··· DATA FOR ANALYSIS ···
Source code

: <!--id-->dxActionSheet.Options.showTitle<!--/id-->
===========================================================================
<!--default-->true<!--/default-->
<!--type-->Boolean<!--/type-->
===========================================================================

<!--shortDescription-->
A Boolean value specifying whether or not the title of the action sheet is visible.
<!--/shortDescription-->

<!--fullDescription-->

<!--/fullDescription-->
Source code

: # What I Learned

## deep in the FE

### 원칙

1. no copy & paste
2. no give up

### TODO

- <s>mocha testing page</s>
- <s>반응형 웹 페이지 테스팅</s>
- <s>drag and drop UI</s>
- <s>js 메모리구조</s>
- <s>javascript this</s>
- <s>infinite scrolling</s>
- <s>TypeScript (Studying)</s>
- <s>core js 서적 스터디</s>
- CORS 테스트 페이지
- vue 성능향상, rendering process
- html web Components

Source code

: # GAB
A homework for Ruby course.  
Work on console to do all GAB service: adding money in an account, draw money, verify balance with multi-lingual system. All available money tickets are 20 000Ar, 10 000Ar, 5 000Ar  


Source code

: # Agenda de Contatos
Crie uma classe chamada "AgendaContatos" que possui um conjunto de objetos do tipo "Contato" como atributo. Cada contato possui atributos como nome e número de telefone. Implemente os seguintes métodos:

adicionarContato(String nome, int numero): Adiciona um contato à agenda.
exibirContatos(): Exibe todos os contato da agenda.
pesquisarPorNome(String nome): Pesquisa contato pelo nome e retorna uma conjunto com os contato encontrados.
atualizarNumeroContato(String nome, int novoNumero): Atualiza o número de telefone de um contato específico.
···
### YOUR INSTRUCTIONS
The expected answer is every line above in which the word "nome" appears.

### TASK RESULT
Crie uma classe chamada "AgendaContatos" que possui um conjunto de objetos do tipo "Contato" como atributo. Cada contato possui atributos como nome e número de telefone. Implemente os seguintes métodos:
adicionarContato(String nome, int numero): Adiciona um contato à agenda.
pesquisarPorNome(String nome): Pesquisa contato pelo nome e retorna uma conjunto com os contato encontrados.
atualizarNumeroContato(String nome, int novoNumero): Atualiza o número de telefone de um contato específico.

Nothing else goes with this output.